窓には埃が積もり、争った形跡もない。部屋の鍵は内側から閉ざされ、PCは点きっぱなし。
完全な密室だった。
机の上には書きかけのノートと手付かずの食器。
静寂だけが、そこに残されていた。
しかも、今回の楓馬の失踪をきっかけに、彼が学校でいじめを受けていたことが他学生のタレコミで明らかになった。
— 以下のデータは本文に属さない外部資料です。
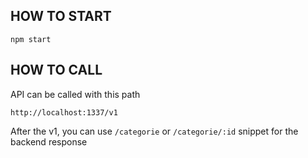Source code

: ## HOW TO START

```
npm start
```

## HOW TO CALL 

API can be called with this path
```
http://localhost:1337/v1
```

After the v1, you can use `/categorie` or `/categorie/:id` snippet for the backend response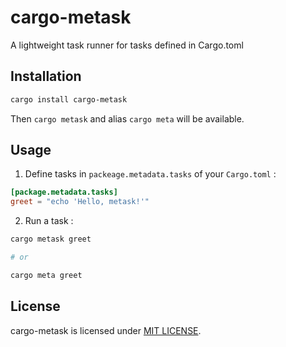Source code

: # cargo-metask

A lightweight task runner for tasks defined in Cargo.toml

## Installation

```sh
cargo install cargo-metask
```

Then `cargo metask` and alias `cargo meta` will be available.

## Usage

1. Define tasks in `packeage.metadata.tasks` of your `Cargo.toml` :

```toml
[package.metadata.tasks]
greet = "echo 'Hello, metask!'"
```

2. Run a task :

```sh
cargo metask greet

# or

cargo meta greet
```

## License

cargo-metask is licensed under [MIT LICENSE](LICENSE).
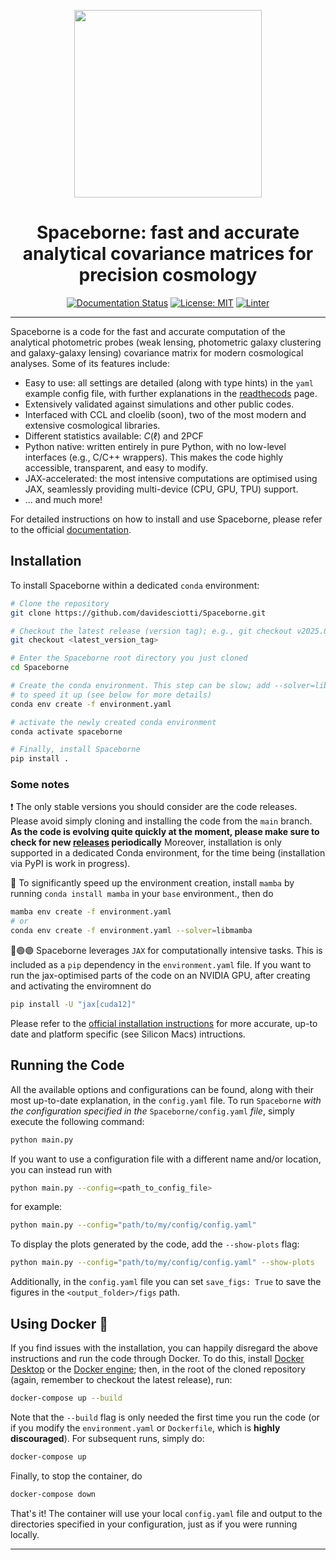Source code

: <p align="center">
  <img src="https://github.com/user-attachments/assets/1e156ecb-75d5-4004-b768-cbd8edab7940" width="300">
</p>

<!-- ![sb_logo](https://github.com/user-attachments/assets/6c5d9280-70b2-4f66-8bfb-c513317aea06) -->

<div style="text-align: center;" align="center">

# Spaceborne: fast and accurate analytical covariance matrices for precision cosmology


[![Documentation Status](https://readthedocs.org/projects/spaceborne/badge/?version=latest)](https://spaceborne.readthedocs.io/en/latest/?badge=latest)
[![License: MIT](https://img.shields.io/badge/License-MIT-yellow.svg)](./LICENSE)
[![Linter](https://img.shields.io/endpoint?url=https://raw.githubusercontent.com/astral-sh/ruff/main/assets/badge/v2.json)](https://github.com/astral-sh/ruff)

</div>

---
Spaceborne is a code for the fast and accurate computation of the analytical photometric probes (weak lensing, photometric galaxy clustering and galaxy-galaxy lensing) covariance matrix for modern cosmological analyses.
Some of its features include:

* Easy to use: all settings are detailed (along with type hints) in the `yaml` example config file, with further explanations in the [readthecods](https://spaceborne.readthedocs.io/en/latest/?badge=latest) page.
* Extensively validated against simulations and other public codes.
* Interfaced with CCL and cloelib (soon), two of the most modern and extensive cosmological libraries.
* Different statistics available: $C(\ell)$ and 2PCF
* Python native: written entirely in pure Python, with no low-level interfaces (e.g., C/C++ wrappers). This makes the code highly accessible, transparent, and easy to modify.
* JAX-accelerated: the most intensive computations are optimised using JAX, seamlessly providing multi-device (CPU, GPU, TPU) support.
* ... and much more!


For detailed instructions on how to install and use Spaceborne, please refer to the official [documentation](https://spaceborne.readthedocs.io/en/latest/).

## Installation

To install Spaceborne within a dedicated `conda` environment:

```bash
# Clone the repository
git clone https://github.com/davidesciotti/Spaceborne.git

# Checkout the latest release (version tag); e.g., git checkout v2025.07.1
git checkout <latest_version_tag>

# Enter the Spaceborne root directory you just cloned
cd Spaceborne

# Create the conda environment. This step can be slow; add --solver=libmamba 
# to speed it up (see below for more details)
conda env create -f environment.yaml

# activate the newly created conda environment
conda activate spaceborne

# Finally, install Spaceborne
pip install .
```

### Some notes

❗ The only stable versions you should consider are the code releases. Please avoid simply cloning and installing the code from the `main` branch.
**As the code is evolving quite quickly at the moment, please make sure to check for new [releases](https://github.com/davidesciotti/Spaceborne/releases) periodically**
Moreover, installation is only supported in a dedicated Conda environment, for the time being (installation via PyPI is work in progress).

🐍 To significantly speed up the environment creation, install `mamba` by running `conda install mamba` in your `base` environment., then do

```bash
mamba env create -f environment.yaml 
# or
conda env create -f environment.yaml --solver=libmamba 
```

🔵🟢🟣 Spaceborne leverages `JAX` for computationally intensive tasks. This is included as 
a `pip` dependency in the `environment.yaml` file. If you want to run the jax-optimised 
parts of the code on an NVIDIA GPU, after creating and activating the enviromnent do

```bash
pip install -U "jax[cuda12]"
```

Please refer to the [official installation instructions](https://docs.jax.dev/en/latest/installation.html#installation) for more accurate, up-to date and platform specific 
(see Silicon Macs) intructions.

## Running the Code

All the available options and configurations can be found, along with their most up-to-date explanation, in the `config.yaml` file. To run `Spaceborne` _with the configuration specified in the_ `Spaceborne/config.yaml` _file_, simply execute the following command:

```bash
python main.py
```

If you want to use a configuration file with a different name and/or location, you can instead run with

```bash
python main.py --config=<path_to_config_file>
```

for example:

```bash
python main.py --config="path/to/my/config/config.yaml"
```

To display the plots generated by the code, add the `--show-plots` flag:

```bash
python main.py --config="path/to/my/config/config.yaml" --show-plots
```

Additionally, in the `config.yaml` file you can set `save_figs: True` to save the figures in the `<output_folder>/figs` path.

## Using Docker 🐋

If you find issues with the installation, you can happily disregard the above instructions and run the code through Docker. To do this, install [Docker Desktop](https://www.docker.com/products/docker-desktop/) or the [Docker engine](https://docs.docker.com/engine/); then, in the root of the cloned repository (again, remember to checkout the latest release), run:

```bash
docker-compose up --build
```

Note that the `--build` flag is only needed the first time you run the code (or if you modify the `environment.yaml` or `Dockerfile`, which is **highly discouraged**). For subsequent runs, simply do:

```bash
docker-compose up
```

Finally, to stop the container, do

```bash
docker-compose down
```

That's it! The container will use your local `config.yaml` file and output to the directories specified in your configuration, just as if you were running locally.

---
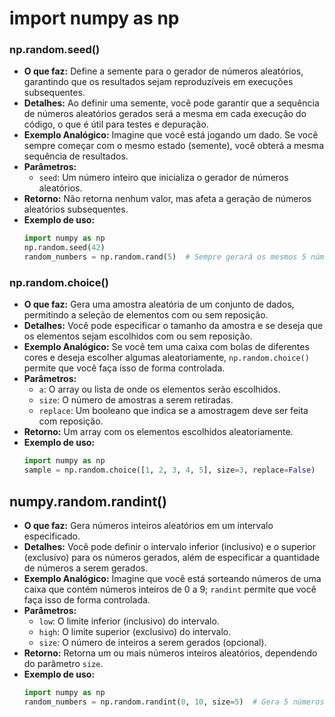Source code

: # import numpy as np

### np.random.seed()
- **O que faz:** Define a semente para o gerador de números aleatórios, garantindo que os resultados sejam reproduzíveis em execuções subsequentes.
- **Detalhes:** Ao definir uma semente, você pode garantir que a sequência de números aleatórios gerados será a mesma em cada execução do código, o que é útil para testes e depuração.
- **Exemplo Analógico:** Imagine que você está jogando um dado. Se você sempre começar com o mesmo estado (semente), você obterá a mesma sequência de resultados.
- **Parâmetros:** 
  - `seed`: Um número inteiro que inicializa o gerador de números aleatórios.
- **Retorno:** Não retorna nenhum valor, mas afeta a geração de números aleatórios subsequentes.
- **Exemplo de uso:**
  ```python
  import numpy as np
  np.random.seed(42)
  random_numbers = np.random.rand(5)  # Sempre gerará os mesmos 5 números aleatórios.
  ```

### np.random.choice()
- **O que faz:** Gera uma amostra aleatória de um conjunto de dados, permitindo a seleção de elementos com ou sem reposição.
- **Detalhes:** Você pode especificar o tamanho da amostra e se deseja que os elementos sejam escolhidos com ou sem reposição.
- **Exemplo Analógico:** Se você tem uma caixa com bolas de diferentes cores e deseja escolher algumas aleatoriamente, `np.random.choice()` permite que você faça isso de forma controlada.
- **Parâmetros:** 
  - `a`: O array ou lista de onde os elementos serão escolhidos.
  - `size`: O número de amostras a serem retiradas.
  - `replace`: Um booleano que indica se a amostragem deve ser feita com reposição.
- **Retorno:** Um array com os elementos escolhidos aleatoriamente.
- **Exemplo de uso:**
  ```python
  import numpy as np
  sample = np.random.choice([1, 2, 3, 4, 5], size=3, replace=False)  # Seleciona 3 números sem reposição.
  ```

## numpy.random.randint()
- **O que faz:** Gera números inteiros aleatórios em um intervalo especificado.
- **Detalhes:** Você pode definir o intervalo inferior (inclusivo) e o superior (exclusivo) para os números gerados, além de especificar a quantidade de números a serem gerados.
- **Exemplo Analógico:** Imagine que você está sorteando números de uma caixa que contém números inteiros de 0 a 9; `randint` permite que você faça isso de forma controlada.
- **Parâmetros:**
  - `low`: O limite inferior (inclusivo) do intervalo.
  - `high`: O limite superior (exclusivo) do intervalo.
  - `size`: O número de inteiros a serem gerados (opcional).
- **Retorno:** Retorna um ou mais números inteiros aleatórios, dependendo do parâmetro `size`.
- **Exemplo de uso:**
  ```python
  import numpy as np
  random_numbers = np.random.randint(0, 10, size=5)  # Gera 5 números inteiros aleatórios entre 0 e 9.
  ```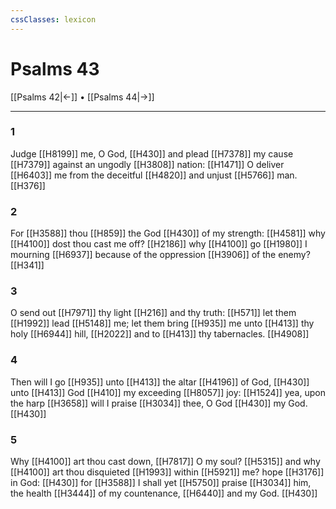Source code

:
 ```yaml
---
cssClasses: lexicon
---
```

# Psalms 43

[[Psalms 42|←]] • [[Psalms 44|→]]

---

### 1
Judge [[H8199]] me, O God, [[H430]] and plead [[H7378]] my cause [[H7379]] against an ungodly [[H3808]] nation: [[H1471]] O deliver [[H6403]] me from the deceitful [[H4820]] and unjust [[H5766]] man. [[H376]]

### 2
For [[H3588]] thou [[H859]] the God [[H430]] of my strength: [[H4581]] why [[H4100]] dost thou cast me off? [[H2186]] why [[H4100]] go [[H1980]] I mourning [[H6937]] because of the oppression [[H3906]] of the enemy? [[H341]]

### 3
O send out [[H7971]] thy light [[H216]] and thy truth: [[H571]] let them [[H1992]] lead [[H5148]] me; let them bring [[H935]] me unto [[H413]] thy holy [[H6944]] hill, [[H2022]] and to [[H413]] thy tabernacles. [[H4908]]

### 4
Then will I go [[H935]] unto [[H413]] the altar [[H4196]] of God, [[H430]] unto [[H413]] God [[H410]] my exceeding [[H8057]] joy: [[H1524]] yea, upon the harp [[H3658]] will I praise [[H3034]] thee, O God [[H430]] my God. [[H430]]

### 5
Why [[H4100]] art thou cast down, [[H7817]] O my soul? [[H5315]] and why [[H4100]] art thou disquieted [[H1993]] within [[H5921]] me? hope [[H3176]] in God: [[H430]] for [[H3588]] I shall yet [[H5750]] praise [[H3034]] him, the health [[H3444]] of my countenance, [[H6440]] and my God. [[H430]]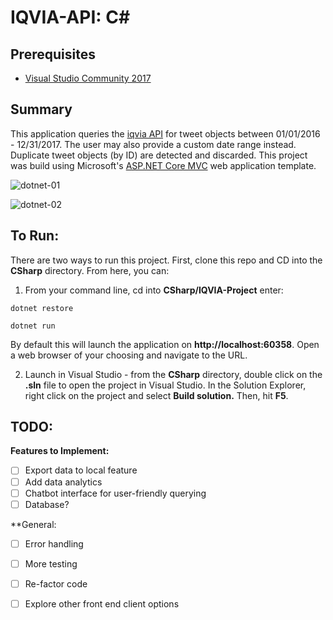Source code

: # IQVIA-API: C#

## Prerequisites
- [Visual Studio Community 2017](https://www.visualstudio.com/downloads/?utm_source=mscom&utm_campaign=msdocs)

## Summary

This application queries the [iqvia API](https://badapi.iqvia.io/swagger/) for tweet objects between 01/01/2016 - 12/31/2017. The user may also provide a custom date range instead. Duplicate tweet objects (by ID) are detected and discarded. This project was build using Microsoft's [ASP.NET Core MVC](https://docs.microsoft.com/en-us/aspnet/core/mvc/overview?view=aspnetcore-2.0) web application template. 

![dotnet-01][dotnet-01]

![dotnet-02][dotnet-02]

## To Run:

There are two ways to run this project. First, clone this repo and CD into the **CSharp** directory. From here, you can:

1) From your command line, cd into **CSharp/IQVIA-Project** enter:
```
dotnet restore

dotnet run
```
By default this will launch the application on **http://localhost:60358**. Open a web browser of your choosing and navigate to the URL. 

2) Launch in Visual Studio - from the **CSharp** directory, double click on the **.sln** file to open the project in Visual Studio. In the Solution Explorer, right click on the project and select **Build solution.** Then, hit **F5**. 

## TODO:

**Features to Implement:**
- [ ] Export data to local feature
- [ ] Add data analytics
- [ ] Chatbot interface for user-friendly querying
- [ ] Database? 

**General:
- [ ] Error handling
- [ ] More testing
- [ ] Re-factor code
- [ ] Explore other front end client options


[dotnet-01]:
../media/dotnet-01.png
[dotnet-02]:
../media/dotnet-02.png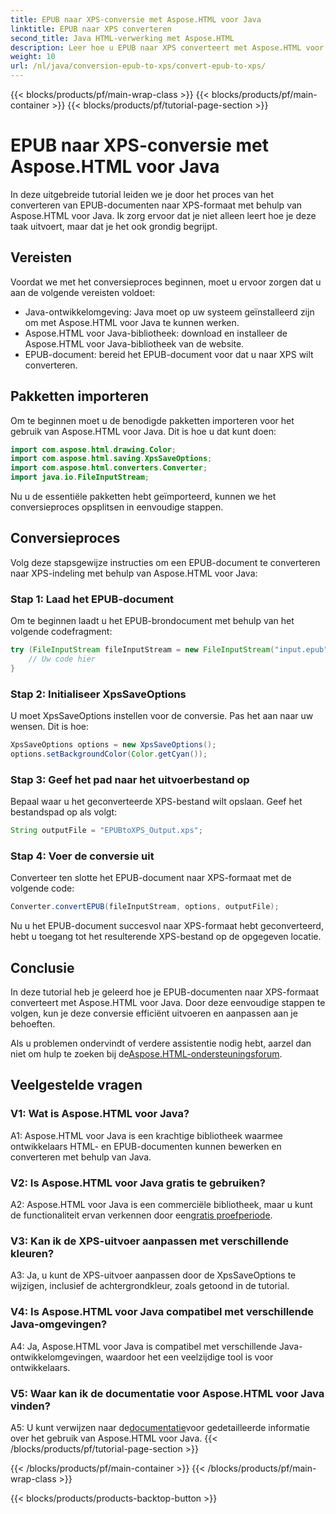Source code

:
 ```yaml
---
title: EPUB naar XPS-conversie met Aspose.HTML voor Java
linktitle: EPUB naar XPS converteren
second_title: Java HTML-verwerking met Aspose.HTML
description: Leer hoe u EPUB naar XPS converteert met Aspose.HTML voor Java. Stapsgewijze handleiding met codevoorbeelden. Ontdek de mogelijkheden van Aspose.HTML.
weight: 10
url: /nl/java/conversion-epub-to-xps/convert-epub-to-xps/
---
```


{{< blocks/products/pf/main-wrap-class >}}
{{< blocks/products/pf/main-container >}}
{{< blocks/products/pf/tutorial-page-section >}}

# EPUB naar XPS-conversie met Aspose.HTML voor Java

In deze uitgebreide tutorial leiden we je door het proces van het converteren van EPUB-documenten naar XPS-formaat met behulp van Aspose.HTML voor Java. Ik zorg ervoor dat je niet alleen leert hoe je deze taak uitvoert, maar dat je het ook grondig begrijpt. 

## Vereisten

Voordat we met het conversieproces beginnen, moet u ervoor zorgen dat u aan de volgende vereisten voldoet:

- Java-ontwikkelomgeving: Java moet op uw systeem geïnstalleerd zijn om met Aspose.HTML voor Java te kunnen werken.
- Aspose.HTML voor Java-bibliotheek: download en installeer de Aspose.HTML voor Java-bibliotheek van de website.
- EPUB-document: bereid het EPUB-document voor dat u naar XPS wilt converteren.

## Pakketten importeren

Om te beginnen moet u de benodigde pakketten importeren voor het gebruik van Aspose.HTML voor Java. Dit is hoe u dat kunt doen:

```java
import com.aspose.html.drawing.Color;
import com.aspose.html.saving.XpsSaveOptions;
import com.aspose.html.converters.Converter;
import java.io.FileInputStream;
```

Nu u de essentiële pakketten hebt geïmporteerd, kunnen we het conversieproces opsplitsen in eenvoudige stappen.

## Conversieproces

Volg deze stapsgewijze instructies om een EPUB-document te converteren naar XPS-indeling met behulp van Aspose.HTML voor Java:

### Stap 1: Laad het EPUB-document

Om te beginnen laadt u het EPUB-brondocument met behulp van het volgende codefragment:

```java
try (FileInputStream fileInputStream = new FileInputStream("input.epub")) {
    // Uw code hier
}
```

### Stap 2: Initialiseer XpsSaveOptions

U moet XpsSaveOptions instellen voor de conversie. Pas het aan naar uw wensen. Dit is hoe:

```java
XpsSaveOptions options = new XpsSaveOptions();
options.setBackgroundColor(Color.getCyan());
```

### Stap 3: Geef het pad naar het uitvoerbestand op

Bepaal waar u het geconverteerde XPS-bestand wilt opslaan. Geef het bestandspad op als volgt:

```java
String outputFile = "EPUBtoXPS_Output.xps";
```

### Stap 4: Voer de conversie uit

Converteer ten slotte het EPUB-document naar XPS-formaat met de volgende code:

```java
Converter.convertEPUB(fileInputStream, options, outputFile);
```

Nu u het EPUB-document succesvol naar XPS-formaat hebt geconverteerd, hebt u toegang tot het resulterende XPS-bestand op de opgegeven locatie.

## Conclusie

In deze tutorial heb je geleerd hoe je EPUB-documenten naar XPS-formaat converteert met Aspose.HTML voor Java. Door deze eenvoudige stappen te volgen, kun je deze conversie efficiënt uitvoeren en aanpassen aan je behoeften.

 Als u problemen ondervindt of verdere assistentie nodig hebt, aarzel dan niet om hulp te zoeken bij de[Aspose.HTML-ondersteuningsforum](https://forum.aspose.com/).

## Veelgestelde vragen

### V1: Wat is Aspose.HTML voor Java?

A1: Aspose.HTML voor Java is een krachtige bibliotheek waarmee ontwikkelaars HTML- en EPUB-documenten kunnen bewerken en converteren met behulp van Java.

### V2: Is Aspose.HTML voor Java gratis te gebruiken?

 A2: Aspose.HTML voor Java is een commerciële bibliotheek, maar u kunt de functionaliteit ervan verkennen door een[gratis proefperiode](https://releases.aspose.com/).

### V3: Kan ik de XPS-uitvoer aanpassen met verschillende kleuren?

A3: Ja, u kunt de XPS-uitvoer aanpassen door de XpsSaveOptions te wijzigen, inclusief de achtergrondkleur, zoals getoond in de tutorial.

### V4: Is Aspose.HTML voor Java compatibel met verschillende Java-omgevingen?

A4: Ja, Aspose.HTML voor Java is compatibel met verschillende Java-ontwikkelomgevingen, waardoor het een veelzijdige tool is voor ontwikkelaars.

### V5: Waar kan ik de documentatie voor Aspose.HTML voor Java vinden?

 A5: U kunt verwijzen naar de[documentatie](https://reference.aspose.com/html/java/)voor gedetailleerde informatie over het gebruik van Aspose.HTML voor Java.
{{< /blocks/products/pf/tutorial-page-section >}}

{{< /blocks/products/pf/main-container >}}
{{< /blocks/products/pf/main-wrap-class >}}

{{< blocks/products/products-backtop-button >}}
高校は急遽謝罪会見を開き、メディアは再び大々的に報道した。
テレビに出演した母親は、涙ながらに語った。
「まさか、あの子が突然失踪するなんて……夢にも思いませんでした。楓馬は確かに不登校でしたが、時々家の手伝いをしてくれる、とても優しい子だったのに……」
海外でもこの事件は神隠しとして有名になり、SNSには考察やデマが溢れた。
だが、一向に解決には至らず、手がかりの一つも見つからなかった。
そのうち事件は迷宮入りとなり、人々の記憶からも消えていってしまった。
◆◇◆◇◆◇◆◇◆◇◆◇
異世界転生――もしくは異世界転移。
突然、異世界に転生・転移し、女神から勇者の力を授かり、ハーレムを築き、世界を救い、最後は仲間か女神と結婚する。
世の多くの厨二病は、大体これに憧れるだろう。
だが、現実は甘くない。
もし、転移先に高校のいじめっ子がいたら?
もし、そのいじめっ子が転移先の国の王女と共謀し、自分を殺そうとしてきたら?
もし、転移の原因が「家族に殺されたこと」だったら?
もし、いつも守ってくれていた奴に裏切られたら?
……もし、手に入れた能力が役に立たないゴミだったら?
◆◇◆◇◆◇◆◇◆◇◆
俺――柏木楓馬は、辛い人生を送ってきた。
受験に失敗し、中学・高校でいじめに遭い不登校になり、父親はリストラされ、あの事件でメディアや野次馬が家に押し寄せ、母親や妹も外に出られなくなった。
そして最後には、家族に殺された。
これほど酷い人生が他にあるだろうか。いや、存分にあるだろう。
内戦の戦火で政権が崩壊している国もある。
現在侵攻を受けている国もある。
今にも領土を奪われそうな国もある。
治安が悪く警察が機能していない国もある。
何なら日本に生まれただけで幸福だったのかもしれない。
日本の中にも、もっと悲惨な場所は沢山ある。
だが、まだ希望はある。
恐らく、俺は殺された拍子に異世界転生したらしい。
母に刺されて死んだとき部屋の様子が見えたのだが、俺の体は光に包まれ、家族も驚いていた。
明らかに普通ではなかった。
もし異世界に行くなら、まだ巻き返せる。
ここにはいじめてきたアイツらもいないだろう。
そして、何より異世界特有の特殊な能力が手に入るはずだ。
段々と体に感覚が戻ってくる。
さあ、待ち受けるのは王女か、女神か。
能力は鑑定でもいい。大体のラノベでは鑑定が最強クラスだ。
あるいは勇者のような能力でも構わない。
魔王はいるかもしれないが、多分大丈夫だろう。
後はハーレムを築き、老後は田舎でゆっくり過ごしたい。
前世があれだけ酷かったんだ。少しくらい贅沢を言ったって、罰は当たらないだろう。
そういえば、アイツらはどうしたんだろうか。
確かクラスごと消えたはずだが……異世界に行ったのだろうか。
いや、まさかな。
異世界なんて幾らでもあるだろうし、被ることはあり得ないだろう。
それに、アイツらの前世の行いからすると、ゴブリンにでも転生しているだろう。
まあ、もう関係ない。もう忘れよう。
段々、意識が明瞭になってきた。
胸の奥にわずかな高揚が芽生える。
未知の世界――新しい人生――その期待に、心が跳ねた。
さあ、異世界で新しい第二の人生を始めよう。
今度こそ、誰にも邪魔されない幸せな人生を。